Re: Resumable clone/Gittorrent (again)

Maaartin-1 <grajcar1@xxxxxxxxx> · Sat, 08 Jan 2011 02:04:40 +0100

On 11-01-06 07:36, Nguyen Thai Ngoc Duy wrote:
> On Thu, Jan 6, 2011 at 10:34 AM, Maaartin-1 <grajcar1@xxxxxxxxx> wrote:
>> In theory, I could create many commits per seconds. I could create many
>> unique paths per seconds, too. But I don't think it really happens. I do
>> know no larger repository than git.git and I don't want to download it
>> just to see how many commits, paths, and object it contains, but I'd
>> suppose it's less than one million commits, which should be manageable,
>> especially when commits get grouped together as I described below.
> 
> In pratice, commits are created every day in an active project. Paths
> on the other hand are added less often (perhaps except webkit).
> 
> I've got some numbers:
> 
>  - wine.git has 72k commits, 260k trees, 200k blobs, 12k paths
>  - git.git has 24k commits, 39k trees, 24k blobs, 2.7k paths
>  - linux-2.6.git has 160k commits, 760k trees, 442k blobs, 46k paths
> 
> Large repos are more interesting because small ones can be cloned with
> git-clone.

Sure. Linux is the winner and has 4 times as much commits as paths.

> Listing all those commits in linux-2.6.git takes 160k*20=3M (I suppose
> compressing is useless because SHA-1 is random). A compressed listing
> of those 46k paths takes 200k.

Sure, Linux has only 4 times as much commits as paths, but the commits
need 30 times more storage. What does it tell us?

IMHO it speaks in favor of my proposal. Imagine a path changing with
nearly every commit. The root directory is such a path and near top
directories come close to (as may other files like todo-lists do). For
each such file you need 3MB for storing the commits SHAs only. Of
course, you can invent a schema making storing all the SHAs unnecessary,
but this is another complication.

OTOH, with the commits used as directory entries we get quite a large
directory. Is this a problem you wanted me to get aware of?

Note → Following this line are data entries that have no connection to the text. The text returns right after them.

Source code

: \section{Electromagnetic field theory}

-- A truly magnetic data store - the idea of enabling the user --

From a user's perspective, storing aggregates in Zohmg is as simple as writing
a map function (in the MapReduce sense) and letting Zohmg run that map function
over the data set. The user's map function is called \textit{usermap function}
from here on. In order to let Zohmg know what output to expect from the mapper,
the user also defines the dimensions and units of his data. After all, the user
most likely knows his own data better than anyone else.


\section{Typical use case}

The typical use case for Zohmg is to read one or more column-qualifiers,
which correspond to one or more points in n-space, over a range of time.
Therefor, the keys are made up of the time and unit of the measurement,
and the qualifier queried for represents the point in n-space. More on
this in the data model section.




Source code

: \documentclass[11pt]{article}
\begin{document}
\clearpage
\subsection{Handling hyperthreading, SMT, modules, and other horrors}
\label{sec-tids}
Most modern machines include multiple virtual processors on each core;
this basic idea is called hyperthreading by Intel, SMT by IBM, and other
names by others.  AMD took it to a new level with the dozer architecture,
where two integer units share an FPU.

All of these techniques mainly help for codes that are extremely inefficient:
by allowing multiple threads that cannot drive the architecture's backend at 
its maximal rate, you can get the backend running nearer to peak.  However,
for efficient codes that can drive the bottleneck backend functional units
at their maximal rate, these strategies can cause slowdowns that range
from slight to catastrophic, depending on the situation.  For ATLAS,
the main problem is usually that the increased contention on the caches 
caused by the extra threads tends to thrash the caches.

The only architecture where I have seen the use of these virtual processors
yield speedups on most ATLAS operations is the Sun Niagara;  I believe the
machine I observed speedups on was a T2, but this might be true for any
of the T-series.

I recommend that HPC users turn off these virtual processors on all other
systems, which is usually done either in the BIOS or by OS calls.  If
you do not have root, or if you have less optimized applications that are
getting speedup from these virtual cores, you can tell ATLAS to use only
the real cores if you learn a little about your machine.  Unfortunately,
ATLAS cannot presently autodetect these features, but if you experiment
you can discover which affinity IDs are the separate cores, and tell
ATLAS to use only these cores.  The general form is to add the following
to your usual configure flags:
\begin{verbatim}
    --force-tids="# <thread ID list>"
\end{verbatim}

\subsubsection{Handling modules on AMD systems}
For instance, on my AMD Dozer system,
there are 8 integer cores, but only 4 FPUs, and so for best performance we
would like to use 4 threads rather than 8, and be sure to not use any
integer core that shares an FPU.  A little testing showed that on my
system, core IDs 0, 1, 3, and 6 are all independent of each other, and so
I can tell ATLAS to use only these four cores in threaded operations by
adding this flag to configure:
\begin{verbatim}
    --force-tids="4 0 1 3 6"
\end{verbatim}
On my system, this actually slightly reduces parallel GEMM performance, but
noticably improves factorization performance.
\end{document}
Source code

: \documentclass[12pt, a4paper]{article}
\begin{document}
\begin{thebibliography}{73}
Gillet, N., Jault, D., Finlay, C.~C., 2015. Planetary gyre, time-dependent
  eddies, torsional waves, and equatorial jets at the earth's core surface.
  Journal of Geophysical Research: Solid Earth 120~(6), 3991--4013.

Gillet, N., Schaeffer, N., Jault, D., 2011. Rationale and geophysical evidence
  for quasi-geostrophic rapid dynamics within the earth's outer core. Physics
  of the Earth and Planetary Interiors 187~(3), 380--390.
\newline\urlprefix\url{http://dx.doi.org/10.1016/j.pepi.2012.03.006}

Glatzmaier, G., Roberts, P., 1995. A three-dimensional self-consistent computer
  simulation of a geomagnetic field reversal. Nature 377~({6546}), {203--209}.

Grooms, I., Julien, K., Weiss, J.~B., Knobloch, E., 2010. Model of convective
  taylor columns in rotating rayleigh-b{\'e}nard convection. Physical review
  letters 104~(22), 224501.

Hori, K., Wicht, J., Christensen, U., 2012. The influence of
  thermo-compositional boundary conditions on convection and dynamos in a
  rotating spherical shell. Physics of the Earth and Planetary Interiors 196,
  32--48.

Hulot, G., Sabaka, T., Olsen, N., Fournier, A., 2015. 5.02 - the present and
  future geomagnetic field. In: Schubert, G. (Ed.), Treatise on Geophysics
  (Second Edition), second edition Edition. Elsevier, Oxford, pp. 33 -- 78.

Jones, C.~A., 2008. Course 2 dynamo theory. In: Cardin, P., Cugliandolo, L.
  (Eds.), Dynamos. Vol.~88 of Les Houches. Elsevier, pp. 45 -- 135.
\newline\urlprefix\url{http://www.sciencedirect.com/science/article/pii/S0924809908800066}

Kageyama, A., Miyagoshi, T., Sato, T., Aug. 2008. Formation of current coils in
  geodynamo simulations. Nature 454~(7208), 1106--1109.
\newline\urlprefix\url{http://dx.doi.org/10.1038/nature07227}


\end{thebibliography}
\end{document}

> The point is you need to fetch its parent commits first in order to
> verify a commit. Fetching a whole commit is more expensive than a
> file. So while you can fetch a few commit bases and request for packs
> from those bases in parallel, the cost of initial commit bases will be
> high.

You've lost me. I assume you mean that something like that there may be
very large commits (e.g., in a project not versioned from the very
beginning). I'd suggest to split such commits in two parts by
classifying the blobs (and trees) using a fixed bit of their SHAs. Of
course, this can be repeated in order to get even smaller parts. Let's
assume a commit X gets split into X0 and X1. As before, for compressing
of X0 you may use the content any predecessor of X. For compressing of
X0 you may additionally use the content of X0. This way the compression
rate could stay close to optimal, IMHO.

> They are interchangeable as a whole, yes. But you cannot fetch half
> the pack from server A and the other half from server B. You can try
> to recover as many deltas as possible in a broken pack, but how do you
> request a server to send the rest of the pack to you?

Indeed, it's not resumable. For most commits it's not needed since they
are very small. Why? There are more commits than paths, so the commits
are smaller than paths on the average. I expect my schema to allow for
nearly as good compression as git usually does, especially I'd hope it's
no worse than when packing paths.

However, there may be very large commits in my schema (and maybe also
very large "path-packs" in yours). Such large commits get split as I
described above. Small commits get paired (possibly multiple times) as I
described earlier. You end up with only reasonably sized pieces of data,
let's say between 256 and 512 kB, so you don't need to resume.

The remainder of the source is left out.